There was a twice a year ritual that I experienced while growing up in the Midwest: housecleaning. We cleaned more than twice a year, but the fall and spring housecleaning was different. Literally everything in the house was turned over and cleaned. Windows were washed. Drawers were emptied, sorted to dispose of things that had outlived their usefulness or size, and reordered. More than just cleaning, the ritual was cleaning out.
For a few years in my adulthood, I continued the ritual, but gradually it went from twice a year to once a year. First the windows were dropped off. Then the cleaning out the drawers fell away. Gradually, the ritual just disappeared. Even on my way-too-frequent moves, I seemed not to find the time or priority to clean out.
As my class has been drawing to an end, I've felt myself itching to clean out. That may at least be in part due to the fact that stacks of reading materials and outlines for essays have overtaken my small desk. A second computer that is still not been completely replaced by the new one, and related technology items, add to the disarray as does an inappropriate gift I received a few months ago and haven't quite known what to do with. I've wished I could just push it all into a waste bin and make it go away, but I know things of value lurk in the piles. I think that has just been symbolic of what has been going on inside of me as this class is drawing to a close.
I've been feeling the need to psychologically and spiritual clean out as well. After 14 years of serious financial struggle since the failure of my business, I am finally to a place where I can let my shoulders drop a bit. After five years of the most dysfunctional work environment that I've ever witnessed in 25 years of consulting with organizations, three layers of management above me have either been removed or quit in the last months. While we are now at about half-staff, and a crushing workload faces me daily as far as I can see, I can find potential that new leadership may bring. Hope is on the horizon.
All that leads me to have discovered in these three weeks that I've been in serious fight-or-flight mode for years. For so long, that it has become habitual. While the content of the class has not been anything I didn't know or even anything that I didn't practice for years, it has helped me re-member who I am. I say re-member because it feels like part of myself was put on a shelf and forgotten. If this class hasn't helped me pull it off the shelf and reintegrate it completely, at the very least I have it in my hands--all of me in my hands.
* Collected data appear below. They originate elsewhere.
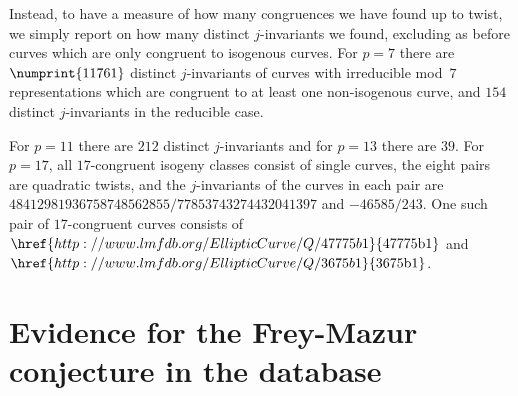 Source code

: \documentclass[12pt, reqno]{amsart}
\newcommand{\lmfdbec}[3]{\href{http://www.lmfdb.org/EllipticCurve/Q/#1#2#3}{{\text{\rm#1#2#3}}}}
\numberwithin{equation}{section}
\theoremstyle{definition}
\theoremstyle{remark}
\begin{document}
Instead, to have a measure of how many congruences we have found up to
twist, we simply report on how many distinct $j$-invariants we found,
excluding as before curves which are only congruent to isogenous
curves.  For $p=7$ there are $\numprint{11761}$ distinct
$j$-invariants of curves with irreducible mod~$7$ representations
which are congruent to at least one non-isogenous curve, and $154$
distinct $j$-invariants in the reducible case.

For $p=11$ there are $212$ distinct $j$-invariants and for $p=13$
there are $39$.  For $p=17$, all $17$-congruent isogeny classes
consist of single curves, the eight pairs are quadratic twists, and
the $j$-invariants of the curves in each pair are
$48412981936758748562855/77853743274432041397$ and $-46585/243$.  One
such pair of $17$-congruent curves consists of $\lmfdbec{47775}{b}{1}$
and~$\lmfdbec{3675}{b}{1}$.

\section{Evidence for the Frey-Mazur conjecture in the database}
\label{S:Frey-Mazur}
\end{document}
The cleaning out that I really feel the need for right now is getting rid of all the habits and behaviors that came with the fight-or-flight so that I literally have room to breathe again. And, the funny thing is that I also think I want to actually clean out, not just metaphorically.
The myth of Psyche demonstrates that the role of women is to sort, pick out what is useful and what has outlived it usefulness. I think my sorting muscles have atrophied, and physically cleaning my desk, files, closet, and pantry will help me get them in shape for the spiritual sorting I am beginning. While I might like to treat my psyche like my desk and make all the clutter just go away, I know that good stuff is buried in there that I don't want to lose. So, sort I will.